Nieco gorzej zachowywały się rentowności obligacji 2-letnich i to pomimo niższego niż rynkowy konsensus odczytu inflacji CPI we wrześniu na poziomie 3,9% r/r (wobec oczekiwań na poziomie 4,1% r/r).

Obligacje długoterminowe najpierw zostały wsparte wspólną interwencją na rynku długu i walutowym, przeprowadzoną przez BGK oraz Narodowy Bank Polski, a także generalnie lepszymi od oczekiwań danymi ze Stanów Zjednoczonych i Chin. Także polskie dane makroekonomiczne pozwalają z optymizmem oczekiwać informacji o wzroście gospodarczym w trzecim kwartale 2011 r. Poznamy je dopiero pod koniec listopada, natomiast już teraz widać, że dobra kondycja gospodarki przekłada się na dużo lepsze od prognoz wykonanie budżetu. Taki stan rzeczy pozwala Ministerstwu Finansów na szybsze pokrycie tegorocznych potrzeb pożyczkowych i prefinansowanie przyszłorocznych.
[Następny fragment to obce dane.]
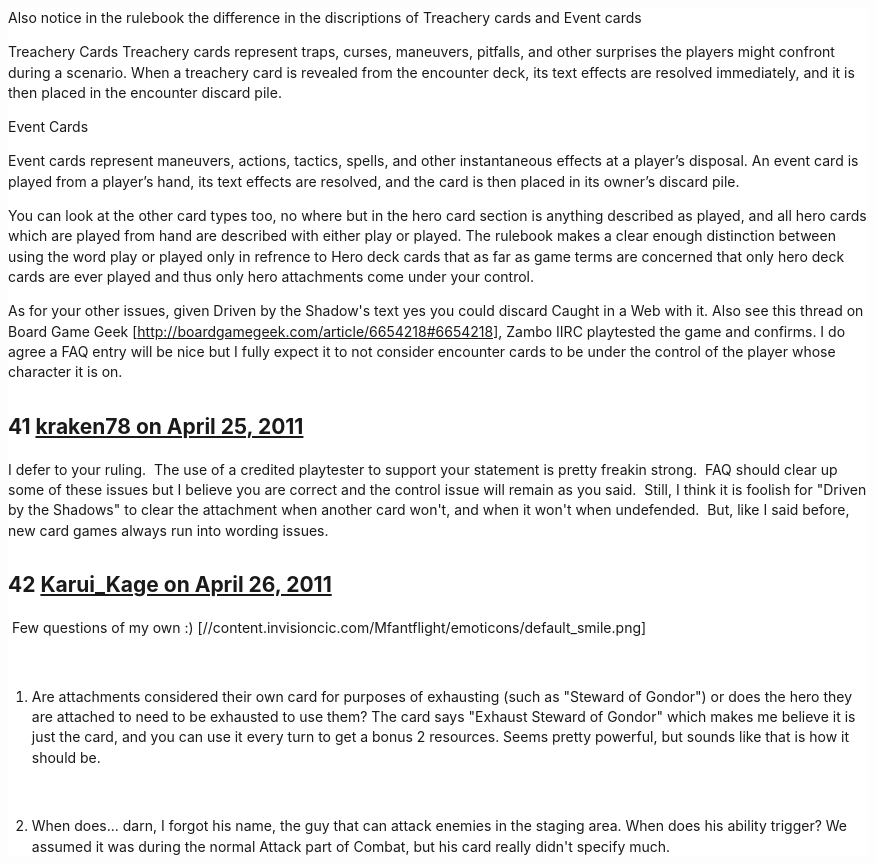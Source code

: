 Also notice in the rulebook the difference in the discriptions of Treachery cards and Event cards

Treachery Cards
Treachery cards represent traps, curses, maneuvers,
pitfalls, and other surprises the players might confront
during a scenario. When a treachery card is revealed
from the encounter deck, its text effects are resolved
immediately, and it is then placed in the encounter
discard pile.

Event Cards

Event cards represent maneuvers, actions, tactics,
spells, and other instantaneous effects at a player’s
disposal. An event card is played from a player’s hand,
its text effects are resolved, and the card is then placed
in its owner’s discard pile.

You can look at the other card types too, no where but in the hero card section is anything described as played, and all hero cards which are played from hand are described with either play or played. The rulebook makes a clear enough distinction between using the word play or played only in refrence to Hero deck cards that as far as game terms are concerned that only hero deck cards are ever played and thus only hero attachments come under your control.

As for your other issues, given Driven by the Shadow's text yes you could discard Caught in a Web with it. Also see this thread on Board Game Geek [http://boardgamegeek.com/article/6654218#6654218], Zambo IIRC playtested the game and confirms. I do agree a FAQ entry will be nice but I fully expect it to not consider encounter cards to be under the control of the player whose character it is on.

## 41 [kraken78 on April 25, 2011](https://community.fantasyflightgames.com/topic/45639-unoffical-faq-and-suggested-answers-thread/?do=findComment&comment=459038)

I defer to your ruling.  The use of a credited playtester to support your statement is pretty freakin strong.  FAQ should clear up some of these issues but I believe you are correct and the control issue will remain as you said.  Still, I think it is foolish for "Driven by the Shadows" to clear the attachment when another card won't, and when it won't when undefended.  But, like I said before, new card games always run into wording issues.

## 42 [Karui_Kage on April 26, 2011](https://community.fantasyflightgames.com/topic/45639-unoffical-faq-and-suggested-answers-thread/?do=findComment&comment=459074)

 Few questions of my own :) [//content.invisioncic.com/Mfantflight/emoticons/default_smile.png] 

 

1. Are attachments considered their own card for purposes of exhausting (such as "Steward of Gondor") or does the hero they are attached to need to be exhausted to use them? The card says "Exhaust Steward of Gondor" which makes me believe it is just the card, and you can use it every turn to get a bonus 2 resources. Seems pretty powerful, but sounds like that is how it should be.

 

2. When does... darn, I forgot his name, the guy that can attack enemies in the staging area. When does his ability trigger? We assumed it was during the normal Attack part of Combat, but his card really didn't specify much.
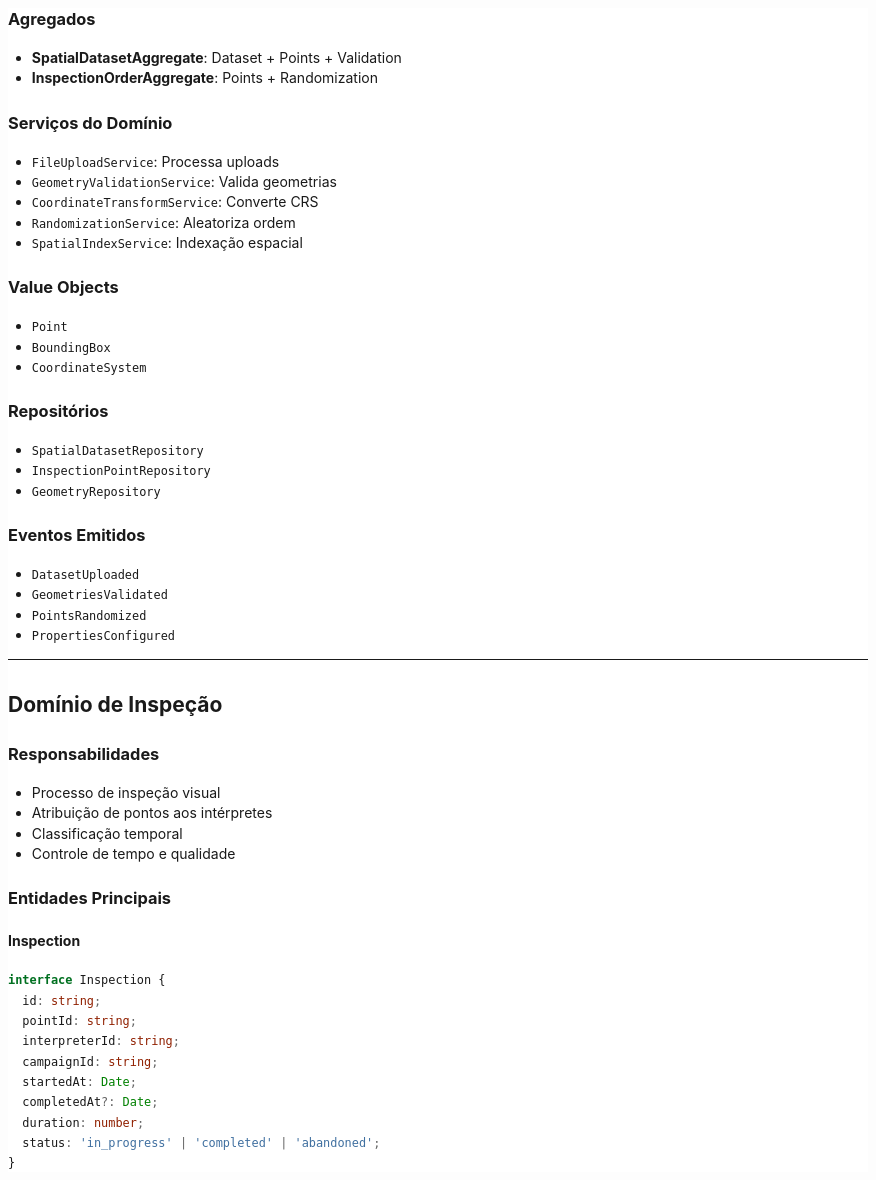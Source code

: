 ### Agregados
- **SpatialDatasetAggregate**: Dataset + Points + Validation
- **InspectionOrderAggregate**: Points + Randomization

### Serviços do Domínio
- `FileUploadService`: Processa uploads
- `GeometryValidationService`: Valida geometrias
- `CoordinateTransformService`: Converte CRS
- `RandomizationService`: Aleatoriza ordem
- `SpatialIndexService`: Indexação espacial

### Value Objects
- `Point`
- `BoundingBox`
- `CoordinateSystem`

### Repositórios
- `SpatialDatasetRepository`
- `InspectionPointRepository`
- `GeometryRepository`

### Eventos Emitidos
- `DatasetUploaded`
- `GeometriesValidated`
- `PointsRandomized`
- `PropertiesConfigured`

---

## Domínio de Inspeção

### Responsabilidades
- Processo de inspeção visual
- Atribuição de pontos aos intérpretes
- Classificação temporal
- Controle de tempo e qualidade

### Entidades Principais

#### Inspection
```typescript
interface Inspection {
  id: string;
  pointId: string;
  interpreterId: string;
  campaignId: string;
  startedAt: Date;
  completedAt?: Date;
  duration: number;
  status: 'in_progress' | 'completed' | 'abandoned';
}
```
Głównym czynnikiem determinującym zachowanie się cen poskich papierów skarbowych pozostaje sytuacja w strefie euro. Rozwiązania zaproponowane 26 października pozwalają rynkom oddalić na moment widmo niewypłacalności niektórych państw członkowskich, jednak nie stanowią argumentu dla optymizmu na rynkach w dłuższym horyzoncie czasowym. Sytuacja gospodarki strefy euro się nie zmienia. Nadal znajduje się ona w bardzo słabej kondycji, o czym świadczą spadające wskaźniki PMI oraz niemiecki indeks Ifo. Do końca roku niewiele powinno się zmienić, w związku z tym oczekujemy utrzymania się zmienności cen obligacji przy zachowaniu trendu bocznego dla wszytskich terminów zapadalności.